What the task requires:
Search the data below for "void"; list each line that holds it.

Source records
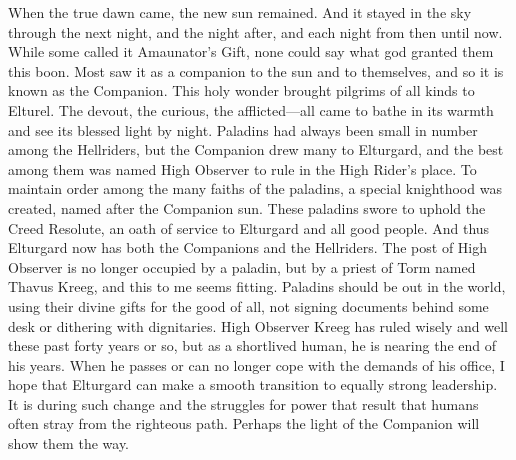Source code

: \documentclass[10pt,a4paper,twoside,twocolumn,openany,bg=print,nodeprecatedcode]{dndbook}
\begin{document}
When the true dawn came, the new sun remained. And it stayed in the sky through the next night, and the night after, and each night from then until now. While some called it Amaunator's Gift, none could say what god granted them this boon. Most saw it as a companion to the sun and to themselves, and so it is known as the Companion. This holy wonder brought pilgrims of all kinds to Elturel. The devout, the curious, the afflicted—all came to bathe in its warmth and see its blessed light by night. Paladins had always been small in number among the Hellriders, but the Companion drew many to Elturgard, and the best among them was named High Observer to rule in the High Rider's place.
To maintain order among the many faiths of the paladins, a special knighthood was created, named after the Companion sun. These paladins swore to uphold the Creed Resolute, an oath of service to Elturgard and all good people. And thus Elturgard now has both the Companions and the Hellriders.
The post of High Observer is no longer occupied by a paladin, but by a priest of Torm named Thavus Kreeg, and this to me seems fitting. Paladins should be out in the world, using their divine gifts for the good of all, not signing documents behind some desk or dithering with dignitaries. High Observer Kreeg has ruled wisely and well these past forty years or so, but as a shortlived human, he is nearing the end of his years. When he passes or can no longer cope with the demands of his office, I hope that Elturgard can make a smooth transition to equally strong leadership. It is during such change and the struggles for power that result that humans often stray from the righteous path. Perhaps the light of the Companion will show them the way.
\end{document}
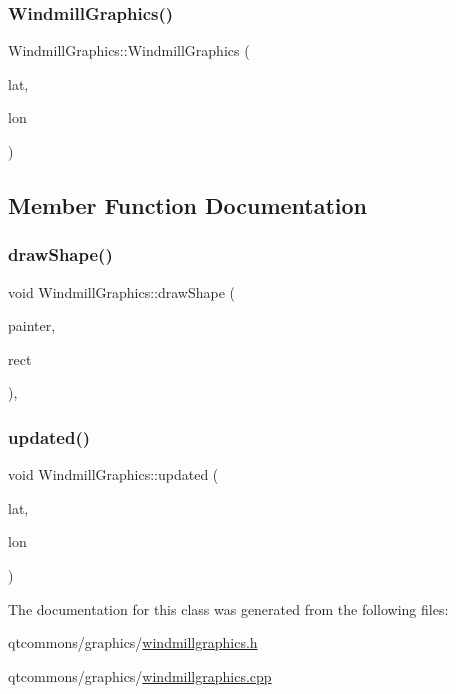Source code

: \subsubsection{\texorpdfstring{WindmillGraphics()}{WindmillGraphics()}}
{\footnotesize\ttfamily Windmill\+Graphics\+::\+Windmill\+Graphics (\begin{DoxyParamCaption}\item[{float}]{lat,  }\item[{float}]{lon }\end{DoxyParamCaption})}



\subsection{Member Function Documentation}
\mbox{\label{class_windmill_graphics_a84b23ff6fa00a8626701a47842feb799}} 
\subsubsection{\texorpdfstring{drawShape()}{drawShape()}}
{\footnotesize\ttfamily void Windmill\+Graphics\+::draw\+Shape (\begin{DoxyParamCaption}\item[{Q\+Painter \&}]{painter,  }\item[{const qmapcontrol\+::\+Rect\+World\+Px \&}]{rect }\end{DoxyParamCaption})\hspace{0.3cm}{\ttfamily [protected]}, {\ttfamily [virtual]}}

\mbox{\label{class_windmill_graphics_a149e8630bea678bdc0d750ab8b80246d}} 
\subsubsection{\texorpdfstring{updated()}{updated()}}
{\footnotesize\ttfamily void Windmill\+Graphics\+::updated (\begin{DoxyParamCaption}\item[{float}]{lat,  }\item[{float}]{lon }\end{DoxyParamCaption})}



The documentation for this class was generated from the following files\+:\begin{DoxyCompactItemize}
\item 
qtcommons/graphics/\mbox{\hyperlink{windmillgraphics_8h}{windmillgraphics.\+h}}\item 
qtcommons/graphics/\mbox{\hyperlink{windmillgraphics_8cpp}{windmillgraphics.\+cpp}}\end{DoxyCompactItemize}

Exercise response:
{\footnotesize\ttfamily void Windmill\+Graphics\+::draw\+Shape (\begin{DoxyParamCaption}\item[{Q\+Painter \&}]{painter,  }\item[{const qmapcontrol\+::\+Rect\+World\+Px \&}]{rect }\end{DoxyParamCaption})\hspace{0.3cm}{\ttfamily [protected]}, {\ttfamily [virtual]}}
{\footnotesize\ttfamily void Windmill\+Graphics\+::updated (\begin{DoxyParamCaption}\item[{float}]{lat,  }\item[{float}]{lon }\end{DoxyParamCaption})}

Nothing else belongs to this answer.